Alcuni paesi dell’Unione Europea si distinguono per un assetto pubblico-privato che stimola e favorisce l’apprendimento di una nuova lingua straniera mentre altri arrancano più o meno faticosamente. Paesi i cui i cittadini faticano ad acquisire le competenze necessarie per parlare correttamente un nuovo idioma. Lo afferma l’European Language Index: lo studio di Preply realizzato sui 27 stati dell’Unione che illustra luci e ombre del vecchio continente.

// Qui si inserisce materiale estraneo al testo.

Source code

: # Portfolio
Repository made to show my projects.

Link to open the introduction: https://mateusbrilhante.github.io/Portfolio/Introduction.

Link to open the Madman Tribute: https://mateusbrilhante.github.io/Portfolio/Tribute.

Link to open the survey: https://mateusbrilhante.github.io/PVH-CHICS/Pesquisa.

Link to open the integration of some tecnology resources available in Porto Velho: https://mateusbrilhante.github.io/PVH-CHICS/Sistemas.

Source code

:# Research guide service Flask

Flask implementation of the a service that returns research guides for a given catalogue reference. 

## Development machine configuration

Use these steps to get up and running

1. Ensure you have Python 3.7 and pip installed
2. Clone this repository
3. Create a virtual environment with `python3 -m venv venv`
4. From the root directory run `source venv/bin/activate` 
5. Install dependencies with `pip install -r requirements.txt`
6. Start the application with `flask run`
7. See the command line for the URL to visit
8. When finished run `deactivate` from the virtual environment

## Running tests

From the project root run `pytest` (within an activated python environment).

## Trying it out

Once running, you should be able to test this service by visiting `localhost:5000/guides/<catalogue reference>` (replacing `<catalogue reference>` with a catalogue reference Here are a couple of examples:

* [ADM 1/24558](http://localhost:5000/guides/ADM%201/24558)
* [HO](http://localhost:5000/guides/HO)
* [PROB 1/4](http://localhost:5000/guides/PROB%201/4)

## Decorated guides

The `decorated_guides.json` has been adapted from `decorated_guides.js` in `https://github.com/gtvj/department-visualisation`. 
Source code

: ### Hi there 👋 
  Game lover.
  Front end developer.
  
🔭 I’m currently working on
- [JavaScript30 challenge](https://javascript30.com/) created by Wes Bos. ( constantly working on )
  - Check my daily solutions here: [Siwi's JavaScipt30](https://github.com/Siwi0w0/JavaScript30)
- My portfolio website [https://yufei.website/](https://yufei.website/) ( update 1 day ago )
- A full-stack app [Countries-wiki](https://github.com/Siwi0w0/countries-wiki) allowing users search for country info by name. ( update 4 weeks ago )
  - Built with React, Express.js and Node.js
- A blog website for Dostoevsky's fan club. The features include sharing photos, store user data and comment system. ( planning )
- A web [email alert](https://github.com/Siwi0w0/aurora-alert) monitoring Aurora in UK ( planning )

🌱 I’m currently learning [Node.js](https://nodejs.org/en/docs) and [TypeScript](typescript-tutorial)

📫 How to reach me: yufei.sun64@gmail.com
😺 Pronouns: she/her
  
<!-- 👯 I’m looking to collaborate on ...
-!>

La classifica è piuttosto ingenerosa nei confronti dell’Italia che sconta il penultimo posto in graduatoria mentre al vertice spicca il Lussemburgo, il paese più virtuoso in cui studiare e apprendere una nuova lingua.
L’indagine pubblicata nel 2021 da Preply, la piattaforma di tutoraggio online che connette da remoto professori e studenti tramite i tool di videochiamata e videoconferenza digitale, ruota attorno a 18 fattori elaborati con un processo di standardizzazione statistica e successivamente raggruppati nelle seguenti macroaree: il numero di lingue ufficiali nei paesi di analisi, il numero di lingue straniere parlate dai cittadini, lo studio delle lingue straniere nella scuola pubblica primaria, il livello di competenza dei cittadini in una seconda lingua, l’accesso alle tecnologie digitali per lo studio, l’utilizzo di sottotitoli e doppiaggio di film e serie TV, il livello di diversità linguistica.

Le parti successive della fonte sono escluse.